What to do -> Of all the entries below, retype only the lines from the one with "Most of the" through the one with "- Lassen Sie", exactly as they appear.

Source material ->
+++
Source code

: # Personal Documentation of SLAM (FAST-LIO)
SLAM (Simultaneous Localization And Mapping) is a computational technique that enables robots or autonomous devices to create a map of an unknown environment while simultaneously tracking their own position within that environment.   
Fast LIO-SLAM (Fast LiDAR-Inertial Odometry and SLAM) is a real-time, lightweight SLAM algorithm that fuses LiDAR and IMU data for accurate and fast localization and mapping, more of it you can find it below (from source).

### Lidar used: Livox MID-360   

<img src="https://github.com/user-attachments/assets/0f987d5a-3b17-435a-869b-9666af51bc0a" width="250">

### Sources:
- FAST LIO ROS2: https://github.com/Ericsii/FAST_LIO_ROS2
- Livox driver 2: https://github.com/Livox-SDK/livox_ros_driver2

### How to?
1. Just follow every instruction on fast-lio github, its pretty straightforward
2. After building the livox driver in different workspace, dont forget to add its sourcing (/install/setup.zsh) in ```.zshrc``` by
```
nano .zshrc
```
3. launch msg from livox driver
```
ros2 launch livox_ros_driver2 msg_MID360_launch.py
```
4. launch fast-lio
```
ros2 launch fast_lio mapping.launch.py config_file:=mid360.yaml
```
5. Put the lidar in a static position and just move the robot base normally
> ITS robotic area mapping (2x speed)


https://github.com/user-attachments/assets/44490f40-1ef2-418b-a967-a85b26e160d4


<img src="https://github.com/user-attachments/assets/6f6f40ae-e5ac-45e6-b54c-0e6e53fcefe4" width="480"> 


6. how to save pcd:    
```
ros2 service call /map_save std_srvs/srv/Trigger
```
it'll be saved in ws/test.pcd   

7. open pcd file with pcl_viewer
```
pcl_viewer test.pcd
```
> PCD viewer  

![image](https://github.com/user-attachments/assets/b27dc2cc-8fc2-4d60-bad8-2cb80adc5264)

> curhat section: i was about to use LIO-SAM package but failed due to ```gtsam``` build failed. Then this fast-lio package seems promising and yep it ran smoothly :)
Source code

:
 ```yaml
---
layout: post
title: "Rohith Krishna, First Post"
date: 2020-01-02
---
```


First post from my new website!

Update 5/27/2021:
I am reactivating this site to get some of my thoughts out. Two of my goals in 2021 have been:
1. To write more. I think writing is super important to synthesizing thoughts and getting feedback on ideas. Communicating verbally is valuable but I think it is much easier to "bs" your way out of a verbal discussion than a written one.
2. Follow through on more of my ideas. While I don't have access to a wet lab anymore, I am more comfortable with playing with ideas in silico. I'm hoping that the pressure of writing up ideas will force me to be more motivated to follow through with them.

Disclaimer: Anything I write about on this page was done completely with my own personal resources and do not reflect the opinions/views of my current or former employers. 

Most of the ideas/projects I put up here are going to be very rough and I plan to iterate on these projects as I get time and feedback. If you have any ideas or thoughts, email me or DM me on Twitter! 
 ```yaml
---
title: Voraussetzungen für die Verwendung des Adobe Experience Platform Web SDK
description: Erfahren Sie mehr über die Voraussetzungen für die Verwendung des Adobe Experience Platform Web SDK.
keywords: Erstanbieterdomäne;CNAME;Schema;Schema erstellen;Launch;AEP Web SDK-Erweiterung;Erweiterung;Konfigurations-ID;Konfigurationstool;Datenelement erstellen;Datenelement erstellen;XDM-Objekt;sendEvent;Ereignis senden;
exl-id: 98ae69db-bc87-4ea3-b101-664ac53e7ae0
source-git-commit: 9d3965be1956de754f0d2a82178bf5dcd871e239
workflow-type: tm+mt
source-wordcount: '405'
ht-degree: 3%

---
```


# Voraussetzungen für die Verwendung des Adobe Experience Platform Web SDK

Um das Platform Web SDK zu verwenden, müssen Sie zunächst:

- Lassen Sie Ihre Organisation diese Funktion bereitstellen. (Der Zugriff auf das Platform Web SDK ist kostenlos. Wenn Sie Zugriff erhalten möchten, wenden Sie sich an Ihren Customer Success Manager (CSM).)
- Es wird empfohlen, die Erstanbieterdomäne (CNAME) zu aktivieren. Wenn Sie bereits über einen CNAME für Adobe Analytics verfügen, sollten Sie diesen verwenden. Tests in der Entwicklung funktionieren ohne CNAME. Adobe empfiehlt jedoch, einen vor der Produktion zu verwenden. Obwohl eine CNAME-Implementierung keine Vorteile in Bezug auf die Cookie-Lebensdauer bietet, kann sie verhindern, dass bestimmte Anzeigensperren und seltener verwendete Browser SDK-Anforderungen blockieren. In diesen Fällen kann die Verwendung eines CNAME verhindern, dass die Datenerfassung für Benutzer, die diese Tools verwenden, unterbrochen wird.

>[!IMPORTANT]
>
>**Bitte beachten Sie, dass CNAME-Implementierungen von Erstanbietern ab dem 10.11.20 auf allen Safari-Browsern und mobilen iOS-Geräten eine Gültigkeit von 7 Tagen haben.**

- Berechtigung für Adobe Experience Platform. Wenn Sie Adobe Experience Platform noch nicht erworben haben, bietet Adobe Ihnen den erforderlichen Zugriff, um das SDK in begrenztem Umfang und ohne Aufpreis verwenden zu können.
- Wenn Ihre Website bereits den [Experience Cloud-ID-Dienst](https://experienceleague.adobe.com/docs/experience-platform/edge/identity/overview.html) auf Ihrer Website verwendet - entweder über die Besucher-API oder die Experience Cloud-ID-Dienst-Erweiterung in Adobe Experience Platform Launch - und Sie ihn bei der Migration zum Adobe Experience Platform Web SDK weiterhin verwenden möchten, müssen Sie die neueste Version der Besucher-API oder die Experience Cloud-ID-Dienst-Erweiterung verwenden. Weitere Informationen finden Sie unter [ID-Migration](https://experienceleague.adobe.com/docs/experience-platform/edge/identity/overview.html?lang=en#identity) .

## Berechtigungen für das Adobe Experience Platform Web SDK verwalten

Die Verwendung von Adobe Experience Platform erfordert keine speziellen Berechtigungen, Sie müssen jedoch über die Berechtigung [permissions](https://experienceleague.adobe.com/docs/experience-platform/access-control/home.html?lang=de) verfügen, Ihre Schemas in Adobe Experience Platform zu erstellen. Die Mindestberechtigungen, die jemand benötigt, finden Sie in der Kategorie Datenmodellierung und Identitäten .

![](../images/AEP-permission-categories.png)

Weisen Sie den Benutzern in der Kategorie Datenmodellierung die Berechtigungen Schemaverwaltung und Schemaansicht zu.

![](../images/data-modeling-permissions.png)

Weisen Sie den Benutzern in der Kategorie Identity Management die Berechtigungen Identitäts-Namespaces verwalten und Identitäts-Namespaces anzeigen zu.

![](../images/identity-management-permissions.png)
+++
Solution ->
Most of the ideas/projects I put up here are going to be very rough and I plan to iterate on these projects as I get time and feedback. If you have any ideas or thoughts, email me or DM me on Twitter! 
 ```yaml
---
title: Voraussetzungen für die Verwendung des Adobe Experience Platform Web SDK
description: Erfahren Sie mehr über die Voraussetzungen für die Verwendung des Adobe Experience Platform Web SDK.
keywords: Erstanbieterdomäne;CNAME;Schema;Schema erstellen;Launch;AEP Web SDK-Erweiterung;Erweiterung;Konfigurations-ID;Konfigurationstool;Datenelement erstellen;Datenelement erstellen;XDM-Objekt;sendEvent;Ereignis senden;
exl-id: 98ae69db-bc87-4ea3-b101-664ac53e7ae0
source-git-commit: 9d3965be1956de754f0d2a82178bf5dcd871e239
workflow-type: tm+mt
source-wordcount: '405'
ht-degree: 3%

---
```


# Voraussetzungen für die Verwendung des Adobe Experience Platform Web SDK

Um das Platform Web SDK zu verwenden, müssen Sie zunächst:

- Lassen Sie Ihre Organisation diese Funktion bereitstellen. (Der Zugriff auf das Platform Web SDK ist kostenlos. Wenn Sie Zugriff erhalten möchten, wenden Sie sich an Ihren Customer Success Manager (CSM).)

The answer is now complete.